BEGIN Data for analysis

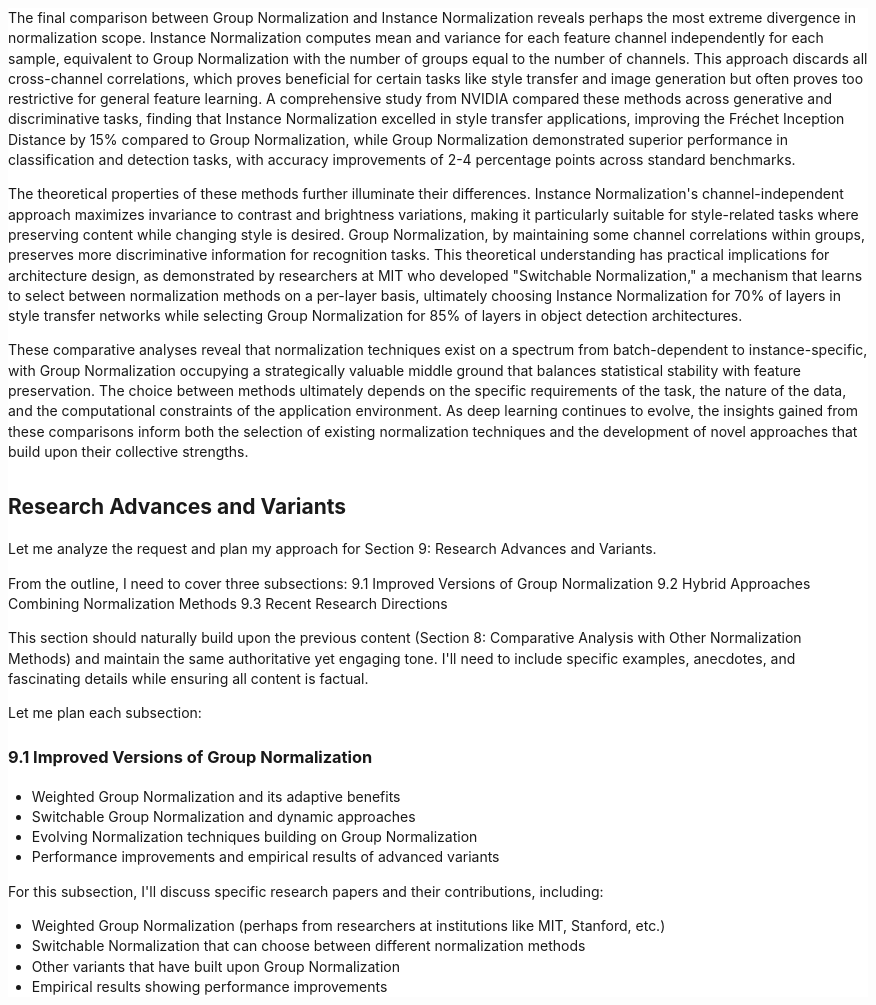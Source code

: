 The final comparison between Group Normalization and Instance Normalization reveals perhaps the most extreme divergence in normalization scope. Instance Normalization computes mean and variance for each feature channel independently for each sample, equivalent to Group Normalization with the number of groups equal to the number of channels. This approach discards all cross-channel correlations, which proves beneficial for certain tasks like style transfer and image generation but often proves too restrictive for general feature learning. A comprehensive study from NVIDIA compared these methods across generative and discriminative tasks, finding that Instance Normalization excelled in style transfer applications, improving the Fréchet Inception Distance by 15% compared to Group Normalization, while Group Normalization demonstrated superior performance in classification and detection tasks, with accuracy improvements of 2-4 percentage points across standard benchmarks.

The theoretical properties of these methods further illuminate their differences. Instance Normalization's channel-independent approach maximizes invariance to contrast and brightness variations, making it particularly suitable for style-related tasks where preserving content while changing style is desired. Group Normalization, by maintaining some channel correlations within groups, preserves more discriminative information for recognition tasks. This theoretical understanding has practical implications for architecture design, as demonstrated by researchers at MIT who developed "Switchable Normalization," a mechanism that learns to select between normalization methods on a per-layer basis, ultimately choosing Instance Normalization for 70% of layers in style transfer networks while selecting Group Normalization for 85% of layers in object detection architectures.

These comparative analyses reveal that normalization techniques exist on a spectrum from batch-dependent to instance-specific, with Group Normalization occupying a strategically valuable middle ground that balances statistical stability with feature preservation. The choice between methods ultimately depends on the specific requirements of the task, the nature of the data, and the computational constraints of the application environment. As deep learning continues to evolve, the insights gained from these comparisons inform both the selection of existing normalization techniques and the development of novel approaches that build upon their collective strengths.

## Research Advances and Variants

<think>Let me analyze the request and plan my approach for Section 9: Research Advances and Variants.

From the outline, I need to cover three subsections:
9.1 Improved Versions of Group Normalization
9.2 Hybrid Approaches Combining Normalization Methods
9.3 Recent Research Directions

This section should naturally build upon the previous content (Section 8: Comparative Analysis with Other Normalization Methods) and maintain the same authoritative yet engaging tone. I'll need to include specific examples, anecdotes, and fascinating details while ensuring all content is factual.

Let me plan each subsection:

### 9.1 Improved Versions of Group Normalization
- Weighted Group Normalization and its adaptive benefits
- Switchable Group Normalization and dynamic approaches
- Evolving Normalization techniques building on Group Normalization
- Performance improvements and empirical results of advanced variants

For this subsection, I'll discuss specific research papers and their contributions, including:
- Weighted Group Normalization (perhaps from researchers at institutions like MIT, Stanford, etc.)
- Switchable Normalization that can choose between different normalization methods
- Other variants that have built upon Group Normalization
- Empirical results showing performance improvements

END Data for analysis
BEGIN Data for analysis

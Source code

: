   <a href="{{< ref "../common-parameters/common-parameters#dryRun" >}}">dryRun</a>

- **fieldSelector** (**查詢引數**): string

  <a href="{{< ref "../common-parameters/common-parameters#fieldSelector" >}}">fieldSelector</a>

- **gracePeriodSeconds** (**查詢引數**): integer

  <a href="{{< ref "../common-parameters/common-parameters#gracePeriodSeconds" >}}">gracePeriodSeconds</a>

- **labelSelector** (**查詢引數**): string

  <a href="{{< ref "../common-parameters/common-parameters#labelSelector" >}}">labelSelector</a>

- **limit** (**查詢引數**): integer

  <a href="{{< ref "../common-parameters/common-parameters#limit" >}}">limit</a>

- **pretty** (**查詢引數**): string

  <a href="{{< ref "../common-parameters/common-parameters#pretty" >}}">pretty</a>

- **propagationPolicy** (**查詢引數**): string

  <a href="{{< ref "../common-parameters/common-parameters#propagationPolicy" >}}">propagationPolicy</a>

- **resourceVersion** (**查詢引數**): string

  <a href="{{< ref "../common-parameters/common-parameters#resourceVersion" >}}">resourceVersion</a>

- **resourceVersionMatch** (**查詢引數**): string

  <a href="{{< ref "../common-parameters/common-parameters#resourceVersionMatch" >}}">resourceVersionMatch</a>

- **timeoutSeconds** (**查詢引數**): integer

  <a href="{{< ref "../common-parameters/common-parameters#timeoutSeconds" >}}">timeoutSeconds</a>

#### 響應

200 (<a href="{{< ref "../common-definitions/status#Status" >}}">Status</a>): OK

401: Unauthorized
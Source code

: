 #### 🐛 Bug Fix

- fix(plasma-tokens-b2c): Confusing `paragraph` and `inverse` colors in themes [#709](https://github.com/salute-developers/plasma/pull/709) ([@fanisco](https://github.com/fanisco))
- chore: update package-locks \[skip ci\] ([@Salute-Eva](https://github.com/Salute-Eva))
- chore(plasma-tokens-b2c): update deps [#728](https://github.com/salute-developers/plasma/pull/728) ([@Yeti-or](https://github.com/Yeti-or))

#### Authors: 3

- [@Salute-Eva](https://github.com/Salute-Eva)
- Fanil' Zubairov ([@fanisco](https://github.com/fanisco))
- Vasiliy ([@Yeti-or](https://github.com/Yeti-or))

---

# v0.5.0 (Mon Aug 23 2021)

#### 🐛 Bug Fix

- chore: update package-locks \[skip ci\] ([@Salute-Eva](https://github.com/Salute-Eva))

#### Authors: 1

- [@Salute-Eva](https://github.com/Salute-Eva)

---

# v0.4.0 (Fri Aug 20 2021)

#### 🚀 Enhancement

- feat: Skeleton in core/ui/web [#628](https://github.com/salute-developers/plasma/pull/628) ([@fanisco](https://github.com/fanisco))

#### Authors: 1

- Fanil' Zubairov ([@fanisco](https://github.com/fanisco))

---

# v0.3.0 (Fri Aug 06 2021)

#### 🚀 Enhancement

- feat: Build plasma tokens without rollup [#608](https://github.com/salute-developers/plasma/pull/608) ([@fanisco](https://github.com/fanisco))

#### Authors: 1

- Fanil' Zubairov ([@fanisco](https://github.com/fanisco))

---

END Data for analysis
BEGIN Data for analysis

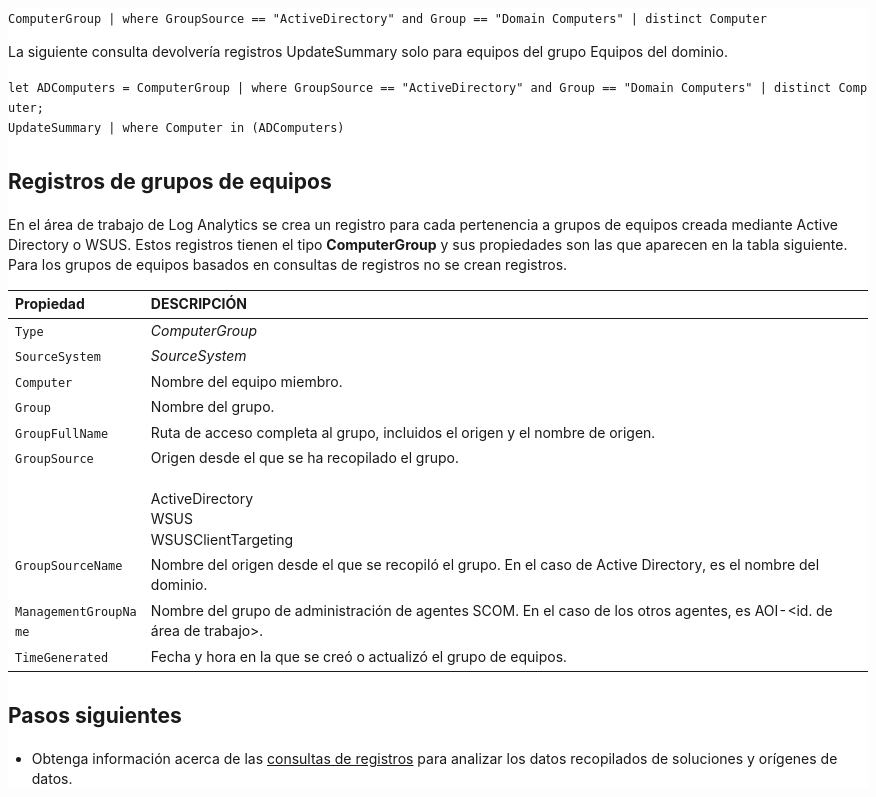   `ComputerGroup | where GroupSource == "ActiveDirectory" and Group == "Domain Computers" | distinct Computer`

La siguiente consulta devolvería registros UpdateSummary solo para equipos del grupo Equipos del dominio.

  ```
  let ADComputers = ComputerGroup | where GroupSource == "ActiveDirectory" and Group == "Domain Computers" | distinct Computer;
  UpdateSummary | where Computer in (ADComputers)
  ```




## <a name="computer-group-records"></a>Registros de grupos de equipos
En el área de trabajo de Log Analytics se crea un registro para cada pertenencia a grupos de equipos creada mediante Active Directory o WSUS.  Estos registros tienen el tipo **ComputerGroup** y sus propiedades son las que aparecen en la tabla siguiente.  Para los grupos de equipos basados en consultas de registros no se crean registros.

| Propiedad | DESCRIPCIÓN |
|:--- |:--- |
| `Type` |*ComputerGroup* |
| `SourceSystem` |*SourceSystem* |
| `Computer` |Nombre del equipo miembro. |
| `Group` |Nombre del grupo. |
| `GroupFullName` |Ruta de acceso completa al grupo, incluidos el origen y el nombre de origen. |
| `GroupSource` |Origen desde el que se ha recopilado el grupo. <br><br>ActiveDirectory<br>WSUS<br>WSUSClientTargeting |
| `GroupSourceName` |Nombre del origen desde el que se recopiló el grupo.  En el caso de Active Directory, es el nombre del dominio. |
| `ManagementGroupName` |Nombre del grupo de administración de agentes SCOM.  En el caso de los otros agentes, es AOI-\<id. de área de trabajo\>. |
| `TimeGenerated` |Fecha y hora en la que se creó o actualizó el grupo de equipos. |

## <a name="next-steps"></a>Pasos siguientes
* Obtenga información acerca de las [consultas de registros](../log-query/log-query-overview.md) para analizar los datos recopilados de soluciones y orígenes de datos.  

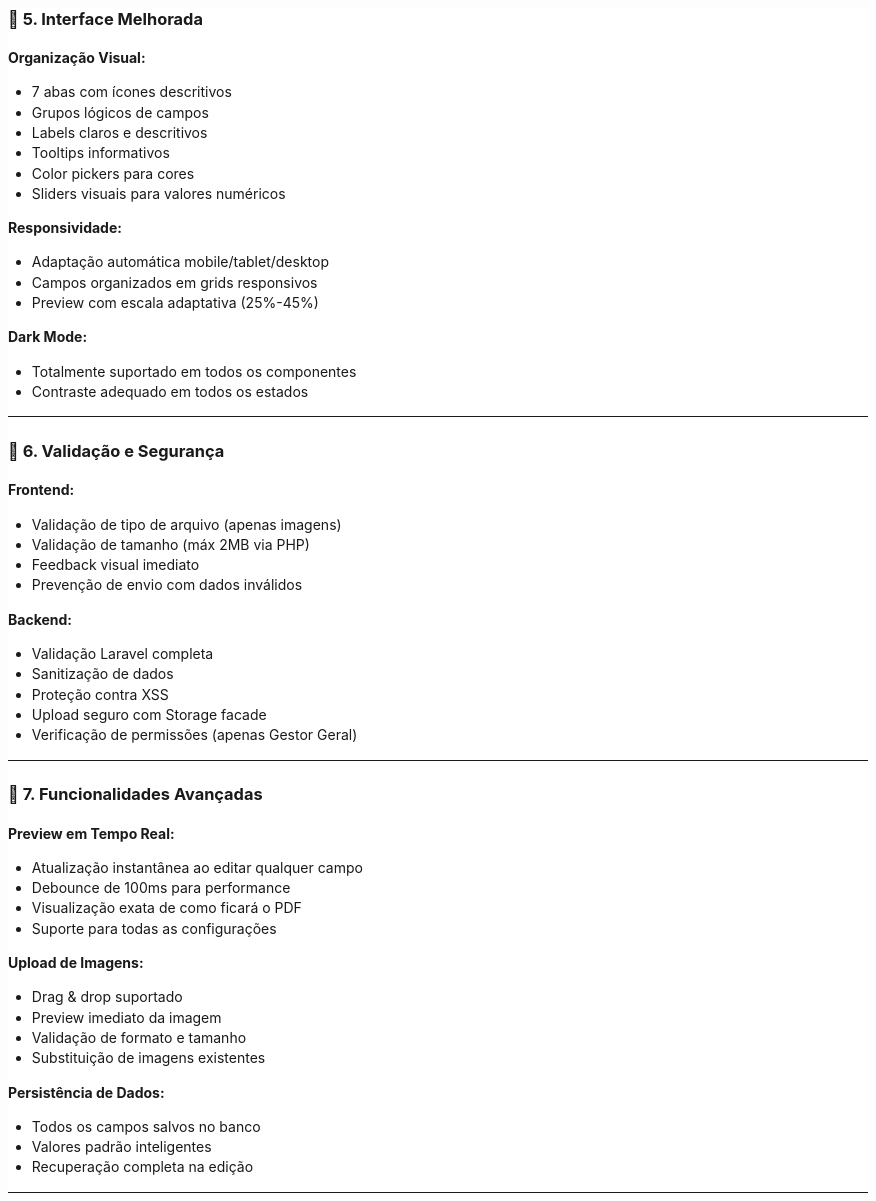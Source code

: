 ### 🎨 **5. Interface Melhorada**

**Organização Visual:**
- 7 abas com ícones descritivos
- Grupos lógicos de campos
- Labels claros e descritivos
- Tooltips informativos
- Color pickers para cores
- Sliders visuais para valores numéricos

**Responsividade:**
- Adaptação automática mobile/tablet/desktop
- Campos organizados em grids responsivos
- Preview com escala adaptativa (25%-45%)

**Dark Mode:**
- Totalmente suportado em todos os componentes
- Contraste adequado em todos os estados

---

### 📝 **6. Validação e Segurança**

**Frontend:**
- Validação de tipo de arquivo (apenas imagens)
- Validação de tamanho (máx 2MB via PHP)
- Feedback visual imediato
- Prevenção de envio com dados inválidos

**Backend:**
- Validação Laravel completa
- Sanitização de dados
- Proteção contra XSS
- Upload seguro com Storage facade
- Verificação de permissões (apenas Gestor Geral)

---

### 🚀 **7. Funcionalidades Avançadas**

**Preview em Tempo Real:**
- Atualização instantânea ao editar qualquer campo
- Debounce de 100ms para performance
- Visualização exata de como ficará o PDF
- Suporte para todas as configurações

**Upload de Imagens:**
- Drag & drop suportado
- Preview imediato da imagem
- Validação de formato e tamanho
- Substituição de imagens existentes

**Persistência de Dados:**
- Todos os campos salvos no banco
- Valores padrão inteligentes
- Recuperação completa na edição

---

END Data for analysis

Instructions for the task> Copy all lines of the material above where the string "Preview" occurs.

Answer section>
- Preview com escala adaptativa (25%-45%)
**Preview em Tempo Real:**
- Preview imediato da imagem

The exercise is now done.